[Extracted data entries]
□ □ □ □ □
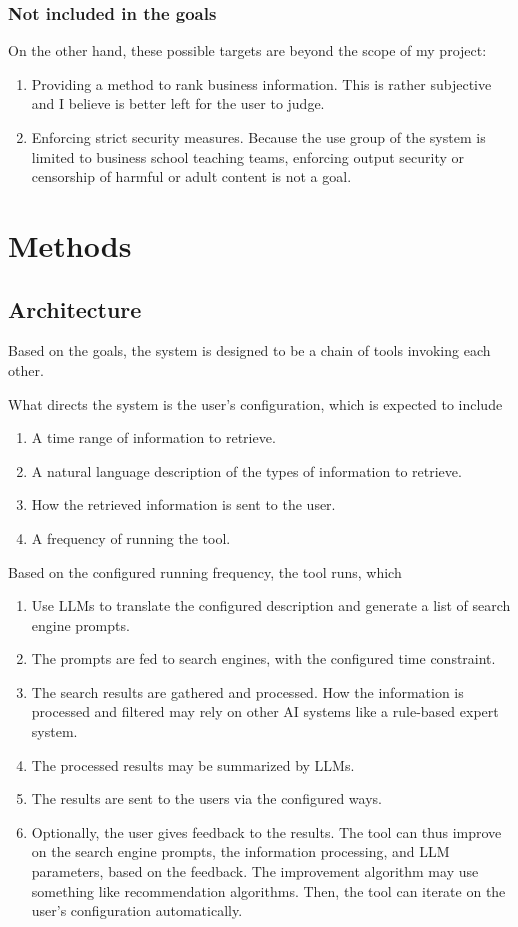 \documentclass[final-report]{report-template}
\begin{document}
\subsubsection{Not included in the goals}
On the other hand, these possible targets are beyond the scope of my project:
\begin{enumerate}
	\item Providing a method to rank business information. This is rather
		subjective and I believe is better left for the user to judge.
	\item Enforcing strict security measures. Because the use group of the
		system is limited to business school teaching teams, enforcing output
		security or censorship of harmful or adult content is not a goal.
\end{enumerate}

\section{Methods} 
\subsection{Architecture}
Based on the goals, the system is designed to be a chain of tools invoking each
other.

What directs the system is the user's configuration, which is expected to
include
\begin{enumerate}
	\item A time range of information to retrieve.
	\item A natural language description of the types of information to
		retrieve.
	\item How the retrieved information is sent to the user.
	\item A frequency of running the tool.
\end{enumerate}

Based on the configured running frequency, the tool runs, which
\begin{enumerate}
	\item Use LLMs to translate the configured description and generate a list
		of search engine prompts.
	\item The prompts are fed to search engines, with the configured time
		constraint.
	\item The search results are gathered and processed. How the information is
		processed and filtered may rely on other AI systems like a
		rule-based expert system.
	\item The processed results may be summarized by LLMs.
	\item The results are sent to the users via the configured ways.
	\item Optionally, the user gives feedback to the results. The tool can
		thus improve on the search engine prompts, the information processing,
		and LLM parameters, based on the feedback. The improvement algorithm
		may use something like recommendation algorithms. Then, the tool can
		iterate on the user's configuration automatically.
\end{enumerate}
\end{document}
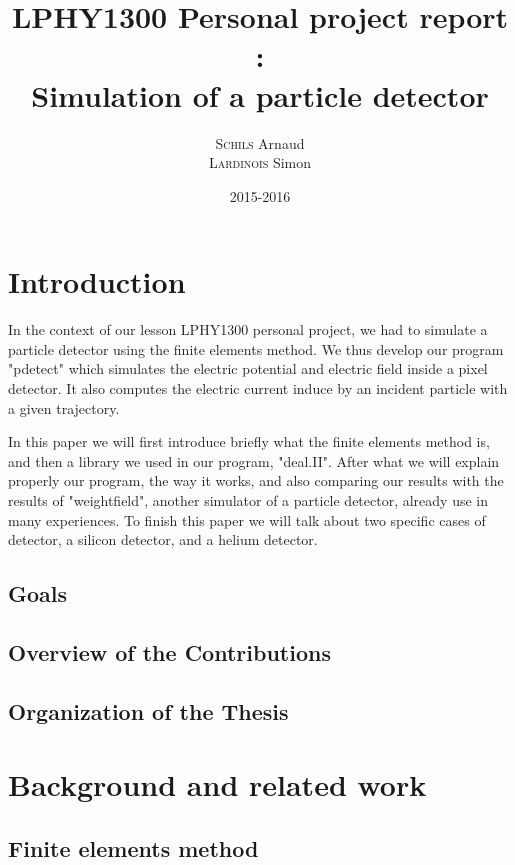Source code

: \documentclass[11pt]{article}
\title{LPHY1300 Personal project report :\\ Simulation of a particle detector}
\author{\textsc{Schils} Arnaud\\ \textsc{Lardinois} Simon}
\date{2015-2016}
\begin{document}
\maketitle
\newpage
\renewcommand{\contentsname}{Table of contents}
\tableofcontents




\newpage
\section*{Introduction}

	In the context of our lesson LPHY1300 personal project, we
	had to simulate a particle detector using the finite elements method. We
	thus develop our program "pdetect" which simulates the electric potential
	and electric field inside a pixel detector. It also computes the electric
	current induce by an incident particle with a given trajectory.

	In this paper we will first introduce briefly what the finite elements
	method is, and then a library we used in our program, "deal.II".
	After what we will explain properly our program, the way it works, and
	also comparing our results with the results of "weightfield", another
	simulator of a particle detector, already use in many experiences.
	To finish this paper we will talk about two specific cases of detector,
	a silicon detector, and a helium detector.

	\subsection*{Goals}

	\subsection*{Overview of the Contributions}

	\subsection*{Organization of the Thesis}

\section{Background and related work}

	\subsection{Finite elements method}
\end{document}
□ □ □ □ □
#### [Work required]
Output every entry above verbatim, but leave out the pictures.

#### [Output of the exercise]
 \documentclass[final-report]{report-template}
\begin{document}
\subsubsection{Not included in the goals}
On the other hand, these possible targets are beyond the scope of my project:
\begin{enumerate}
	\item Providing a method to rank business information. This is rather
		subjective and I believe is better left for the user to judge.
	\item Enforcing strict security measures. Because the use group of the
		system is limited to business school teaching teams, enforcing output
		security or censorship of harmful or adult content is not a goal.
\end{enumerate}

\section{Methods} 
\subsection{Architecture}
Based on the goals, the system is designed to be a chain of tools invoking each
other.

What directs the system is the user's configuration, which is expected to
include
\begin{enumerate}
	\item A time range of information to retrieve.
	\item A natural language description of the types of information to
		retrieve.
	\item How the retrieved information is sent to the user.
	\item A frequency of running the tool.
\end{enumerate}

Based on the configured running frequency, the tool runs, which
\begin{enumerate}
	\item Use LLMs to translate the configured description and generate a list
		of search engine prompts.
	\item The prompts are fed to search engines, with the configured time
		constraint.
	\item The search results are gathered and processed. How the information is
		processed and filtered may rely on other AI systems like a
		rule-based expert system.
	\item The processed results may be summarized by LLMs.
	\item The results are sent to the users via the configured ways.
	\item Optionally, the user gives feedback to the results. The tool can
		thus improve on the search engine prompts, the information processing,
		and LLM parameters, based on the feedback. The improvement algorithm
		may use something like recommendation algorithms. Then, the tool can
		iterate on the user's configuration automatically.
\end{enumerate}
\end{document}
Source code

: \documentclass[11pt]{article}
\title{LPHY1300 Personal project report :\\ Simulation of a particle detector}
\author{\textsc{Schils} Arnaud\\ \textsc{Lardinois} Simon}
\date{2015-2016}
\begin{document}
\maketitle
\newpage
\renewcommand{\contentsname}{Table of contents}
\tableofcontents




\newpage
\section*{Introduction}

	In the context of our lesson LPHY1300 personal project, we
	had to simulate a particle detector using the finite elements method. We
	thus develop our program "pdetect" which simulates the electric potential
	and electric field inside a pixel detector. It also computes the electric
	current induce by an incident particle with a given trajectory.

	In this paper we will first introduce briefly what the finite elements
	method is, and then a library we used in our program, "deal.II".
	After what we will explain properly our program, the way it works, and
	also comparing our results with the results of "weightfield", another
	simulator of a particle detector, already use in many experiences.
	To finish this paper we will talk about two specific cases of detector,
	a silicon detector, and a helium detector.

	\subsection*{Goals}

	\subsection*{Overview of the Contributions}

	\subsection*{Organization of the Thesis}

\section{Background and related work}

	\subsection{Finite elements method}
\end{document}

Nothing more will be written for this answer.